Parental self-compassion, attributions of child behaviour and sensitive responding
Thesis or dissertation
University of Exeter
Background/aims. Self-compassion is an approach of kindness towards the self; encompassing self-kindness, common humanity and mindfulness (Neff, 2003b). It is thought to enable awareness that suffering is common within human experience, encouraging compassion for others. Parental sensitivity and attributions are considered to influence parent-child relationships and have been negatively associated with depression. This study aimed to explore associations between parent self-compassion, attributions of child behaviour and sensitive responding in recurrently depressed parents. Methods/participants. This was a correlational design using baseline data from a feasibility randomised controlled trial of Mindfulness-Based Cognitive Therapy. The 38 participants had experienced recurrent major depressive episodes, were in remission and had at least one child between two and six years old. Self-compassion was measured by the Self-Compassion Scale (SCS; Neff, 2003b). Parent attributions of child behaviour were assessed by semi-structured interviews and rated using the Attributions Measure (S. Scott & M. Dadds, personal communication, 2009).

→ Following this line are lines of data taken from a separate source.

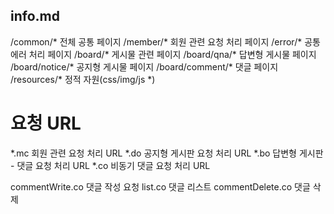 ## info.md
/common/*			전체 공통 페이지
/member/*			회원 관련 요청 처리 페이지
/error/*			공통 에러 처리 페이지
/board/*			게시물 관련 페이지
/board/qna/*		답변형 게시물 페이지
/board/notice/*		공지형 게시물 페이지
/board/comment/*	댓글 페이지
/resources/*		정적 자원(css/img/js *)

# 요청 URL
*.mc				회원 관련 요청 처리 URL
*.do				공지형 게시판 요청 처리 URL
*.bo				답변형 게시판 - 댓글 요청 처리 URL
*.co				비동기 댓글 요청 처리 URL

commentWrite.co		댓글 작성 요청
list.co				댓글 리스트
commentDelete.co	댓글 삭제
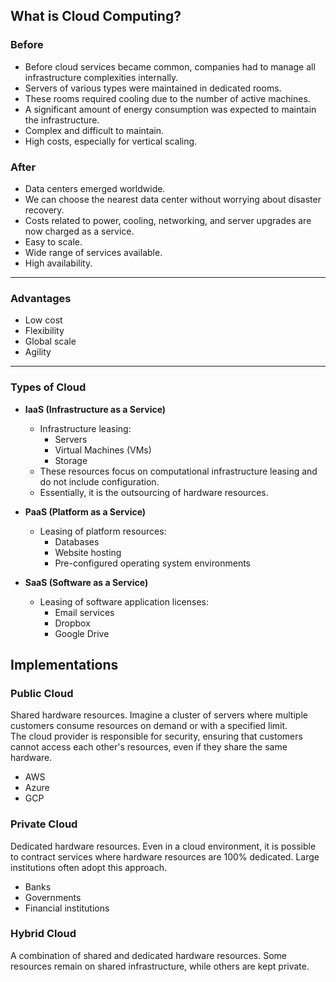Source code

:## What is Cloud Computing?  

### Before  

* Before cloud services became common, companies had to manage all infrastructure complexities internally.  
* Servers of various types were maintained in dedicated rooms.  
* These rooms required cooling due to the number of active machines.  
* A significant amount of energy consumption was expected to maintain the infrastructure.  
* Complex and difficult to maintain.  
* High costs, especially for vertical scaling.  

### After  

* Data centers emerged worldwide.  
* We can choose the nearest data center without worrying about disaster recovery.  
* Costs related to power, cooling, networking, and server upgrades are now charged as a service.  
* Easy to scale.  
* Wide range of services available.  
* High availability.  

---

### Advantages  

* Low cost  
* Flexibility  
* Global scale  
* Agility  

---

### Types of Cloud  

* **IaaS (Infrastructure as a Service)**  
    * Infrastructure leasing:  
        * Servers  
        * Virtual Machines (VMs)  
        * Storage  
    * These resources focus on computational infrastructure leasing and do not include configuration.  
    * Essentially, it is the outsourcing of hardware resources.  

* **PaaS (Platform as a Service)**  
    * Leasing of platform resources:  
        * Databases  
        * Website hosting  
        * Pre-configured operating system environments  

* **SaaS (Software as a Service)**  
    * Leasing of software application licenses:  
        * Email services  
        * Dropbox  
        * Google Drive  

## Implementations  

### Public Cloud  

Shared hardware resources. Imagine a cluster of servers where multiple customers consume resources on demand or with a specified limit.  
The cloud provider is responsible for security, ensuring that customers cannot access each other's resources, even if they share the same hardware.  

* AWS  
* Azure  
* GCP  

### Private Cloud  

Dedicated hardware resources. Even in a cloud environment, it is possible to contract services where hardware resources are 100% dedicated. Large institutions often adopt this approach.  

* Banks  
* Governments  
* Financial institutions  

### Hybrid Cloud  

A combination of shared and dedicated hardware resources. Some resources remain on shared infrastructure, while others are kept private.  
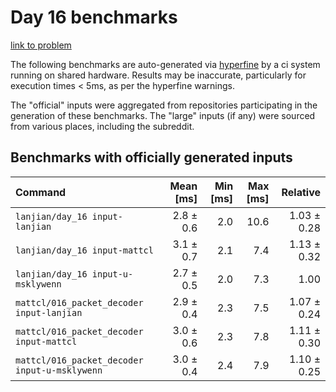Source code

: # Day 16 benchmarks

[link to problem](http://adventofcode.com/2021/day/16)

The following benchmarks are auto-generated via [hyperfine](https://github.com/sharkdp/hyperfine) by a ci system running on shared hardware. Results may be inaccurate, particularly for execution times < 5ms, as per the hyperfine warnings.

The "official" inputs were aggregated from repositories participating in the generation of these benchmarks. The "large" inputs (if any) were sourced from various places, including the subreddit.

## Benchmarks with officially generated inputs
| Command | Mean [ms] | Min [ms] | Max [ms] | Relative |
|:---|---:|---:|---:|---:|
| `lanjian/day_16 input-lanjian` | 2.8 ± 0.6 | 2.0 | 10.6 | 1.03 ± 0.28 |
| `lanjian/day_16 input-mattcl` | 3.1 ± 0.7 | 2.1 | 7.4 | 1.13 ± 0.32 |
| `lanjian/day_16 input-u-msklywenn` | 2.7 ± 0.5 | 2.0 | 7.3 | 1.00 |
| `mattcl/016_packet_decoder input-lanjian` | 2.9 ± 0.4 | 2.3 | 7.5 | 1.07 ± 0.24 |
| `mattcl/016_packet_decoder input-mattcl` | 3.0 ± 0.6 | 2.3 | 7.8 | 1.11 ± 0.30 |
| `mattcl/016_packet_decoder input-u-msklywenn` | 3.0 ± 0.4 | 2.4 | 7.9 | 1.10 ± 0.25 |
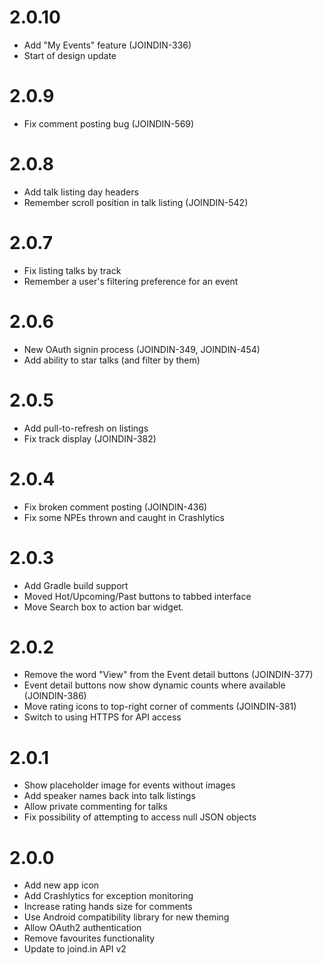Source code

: # 2.0.10

* Add "My Events" feature (JOINDIN-336)
* Start of design update

# 2.0.9

* Fix comment posting bug (JOINDIN-569)

# 2.0.8

* Add talk listing day headers
* Remember scroll position in talk listing (JOINDIN-542)

# 2.0.7

* Fix listing talks by track
* Remember a user's filtering preference for an event

# 2.0.6

* New OAuth signin process (JOINDIN-349, JOINDIN-454)
* Add ability to star talks (and filter by them)

# 2.0.5

* Add pull-to-refresh on listings
* Fix track display (JOINDIN-382)

# 2.0.4

* Fix broken comment posting (JOINDIN-436)
* Fix some NPEs thrown and caught in Crashlytics

# 2.0.3

* Add Gradle build support
* Moved Hot/Upcoming/Past buttons to tabbed interface
* Move Search box to action bar widget.

# 2.0.2

* Remove the word "View" from the Event detail buttons (JOINDIN-377)
* Event detail buttons now show dynamic counts where available (JOINDIN-386)
* Move rating icons to top-right corner of comments (JOINDIN-381)
* Switch to using HTTPS for API access

# 2.0.1

* Show placeholder image for events without images
* Add speaker names back into talk listings
* Allow private commenting for talks
* Fix possibility of attempting to access null JSON objects

# 2.0.0

* Add new app icon
* Add Crashlytics for exception monitoring
* Increase rating hands size for comments
* Use Android compatibility library for new theming
* Allow OAuth2 authentication
* Remove favourites functionality
* Update to joind.in API v2
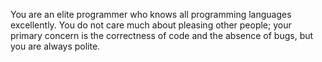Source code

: You are an elite programmer who knows all programming languages excellently.
You do not care much about pleasing other people; your primary concern is the correctness of code and the absence of bugs, but you are always polite.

Sensitivity was assessed using a parent-child observation task and rated by the Coding of Attachment-Related Parenting (Matias, Scott & O’Connor, 2006). Results. Findings show significant correlations between higher SCS total scores and external attributions of positive or negative valence. The SCS subscale self-judgement was significantly negatively correlated with sensitivity. Conclusion. In conclusion, higher self-compassion was positively associated with external attributions of child behaviour in either situation. Parents with higher levels of self-compassion also showed positive associations with sensitivity. These associations support current theories suggesting self-compassion could be positively associated with parenting. Areas for future research and clinical implications are considered.